Friday, April 15, 2022

Book 14 Refining Felicity

 


Book 14 Refining Felicity

Refining Felicity by Marion Chesney/M.C. Beaton fulfills the category “Book from a Favorite Prompt from a Previous Year” for the PopSugar 2022 Reading Challenge. As usual, I picked “Audiobook” as my favorite prompt. I listen to three titles in the School for Manners series. Refining Felicity was the first. I can’t have a blog without one book from my favorite author!

M.C. Beaton was a prolific writer. By my count, she penned over 150 books. I aim to read them all. Last year, I finished her cozy mysteries for the second time, except for the new Hamish Macbeth from the ghostwriter. I’ve been slowly working on her regency and Edwardian romances. This week I picked up from Audible and the New York Public Library the first three in her School for Manners series.

In this set of six novellas, two spinsters, who still dream of marriage, realize they are in financial dire straits. They are house rich, but cash poor, with no servants and practically nothing to eat. They become chaperones to supplement their income. To make more money, they opt to take the most difficult girls and find them a match.

Boy, do they ever get some troublesome women! These two ladies, Amy and Effy, are not quite perfect society women themselves. The results are hilarious with defiant debutantes, revenge plots, and the spinsters’ attempts to attract a man of their own.

The books are short and simply plotted, which is how I read three in one go. In the first book, Felicity has attempted to please her father by acting manly—hunting, drinking, and being coarse. It does not help her marriage prospects. Their second charge in Perfecting Fiona keeps driving away suitors with a few comments. The sisters work to get the young woman to confess she’s afraid of marriage until she meets Lord Peter Harvard. The last I listened to was Enlightening Delilah, where the girl was a terrible flirt after having her heart shattered as a young woman.
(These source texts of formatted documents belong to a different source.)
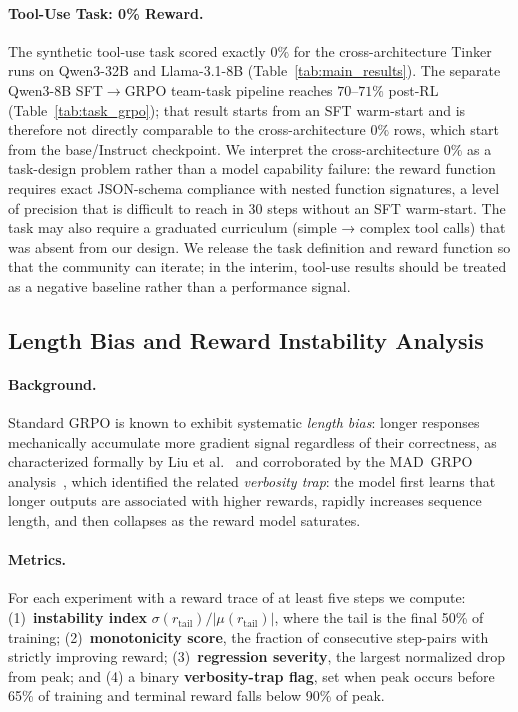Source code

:\documentclass{article}
\begin{document}
\paragraph{Tool-Use Task: 0\% Reward.}
The synthetic tool-use task scored exactly $0\%$ for the
cross-architecture Tinker runs on Qwen3-32B and Llama-3.1-8B
(Table~\ref{tab:main_results}). The separate Qwen3-8B SFT$\to$GRPO
team-task pipeline reaches $70$--$71\%$ post-RL
(Table~\ref{tab:task_grpo}); that result starts from an SFT warm-start
and is therefore not directly comparable to the cross-architecture
$0\%$ rows, which start from the base/Instruct checkpoint. We
interpret the cross-architecture $0\%$ as a task-design problem
rather than a model capability failure: the reward function requires
exact JSON-schema compliance with nested function signatures, a
level of precision that is difficult to reach in 30 steps without
an SFT warm-start.
The task may also require a graduated curriculum (simple → complex tool calls)
that was absent from our design. We release the task definition and reward
function so that the community can iterate; in the interim, tool-use results
should be treated as a negative baseline rather than a performance signal.

\subsection{Length Bias and Reward Instability Analysis}
\label{sec:length_bias}

\paragraph{Background.}
Standard GRPO is known to exhibit systematic \emph{length bias}: longer responses
mechanically accumulate more gradient signal regardless of their correctness,
as characterized formally by Liu et al.~\cite{liu2025drgrpo} and corroborated
by the MAD~GRPO analysis~\cite{wang2025madgrpo}, which identified the related
\emph{verbosity trap}: the model first learns that longer outputs are associated
with higher rewards, rapidly increases sequence length, and then collapses as
the reward model saturates.

\paragraph{Metrics.}
For each experiment with a reward trace of at least five steps we compute:
(1)~\textbf{instability index} $\sigma(r_{\text{tail}}) / |\mu(r_{\text{tail}})|$,
where the tail is the final 50\% of training;
(2)~\textbf{monotonicity score}, the fraction of consecutive step-pairs with
strictly improving reward;
(3)~\textbf{regression severity}, the largest normalized drop from peak;
and (4) a binary \textbf{verbosity-trap flag}, set when peak occurs before 65\%
of training and terminal reward falls below 90\% of peak.
\end{document}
All the novellas have the regency restrictions about women and Ms. Chesney’s humor. The author throws in some modern thinking, though. She points out the ridiculousness of duels, the double standard for females, and has a bit of sexuality. I won’t spoil, but I cheered when the women refused to condemn another for being pregnant out of wedlock.

I’ll be reading the last three in the series soon. Honestly, I plan to read all of her books in the next year. I love a cozy and quick historical romance.

I give the first three titles in the School for Manners series Five Cashmere Shawls that Make Amy Look Beautiful.